#### How to complete this task:
Give the entries again exactly, without pictures.

Document images with source code:
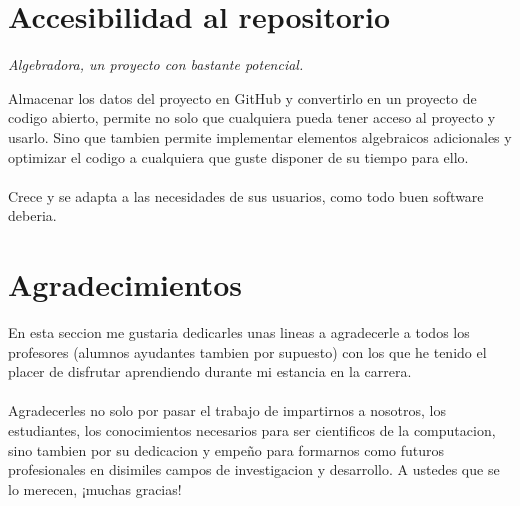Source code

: \documentclass{article}
\begin{document}
\newpage

\section{Accesibilidad al repositorio}
\begin{center}
    \textit{Algebradora, un proyecto con bastante potencial.}
\end{center}
Almacenar los datos del proyecto en GitHub y convertirlo en un proyecto de codigo abierto, permite no solo que cualquiera pueda tener acceso al proyecto y usarlo. Sino que tambien permite implementar elementos algebraicos adicionales y optimizar el codigo a cualquiera que guste disponer de su tiempo para ello.\\\\
Crece y se adapta a las necesidades de sus usuarios, como todo buen software deberia.

\newpage

\section{Agradecimientos}
En esta seccion me gustaria dedicarles unas lineas a agradecerle a todos los profesores (alumnos ayudantes tambien por supuesto) con los que he tenido el placer de disfrutar aprendiendo durante mi estancia en la carrera.\\\\
Agradecerles no solo por pasar el trabajo de impartirnos a nosotros, los estudiantes, los conocimientos necesarios para ser cientificos de la computacion, sino tambien por su dedicacion y empeño para formarnos como futuros profesionales en disimiles campos de investigacion y desarrollo. A ustedes que se lo merecen, ¡muchas gracias!
\end{document}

#### Answer below:
Source code

: \documentclass{article}
\begin{document}
\newpage

\section{Accesibilidad al repositorio}
\begin{center}
    \textit{Algebradora, un proyecto con bastante potencial.}
\end{center}
Almacenar los datos del proyecto en GitHub y convertirlo en un proyecto de codigo abierto, permite no solo que cualquiera pueda tener acceso al proyecto y usarlo. Sino que tambien permite implementar elementos algebraicos adicionales y optimizar el codigo a cualquiera que guste disponer de su tiempo para ello.\\\\
Crece y se adapta a las necesidades de sus usuarios, como todo buen software deberia.

\newpage

\section{Agradecimientos}
En esta seccion me gustaria dedicarles unas lineas a agradecerle a todos los profesores (alumnos ayudantes tambien por supuesto) con los que he tenido el placer de disfrutar aprendiendo durante mi estancia en la carrera.\\\\
Agradecerles no solo por pasar el trabajo de impartirnos a nosotros, los estudiantes, los conocimientos necesarios para ser cientificos de la computacion, sino tambien por su dedicacion y empeño para formarnos como futuros profesionales en disimiles campos de investigacion y desarrollo. A ustedes que se lo merecen, ¡muchas gracias!
\end{document}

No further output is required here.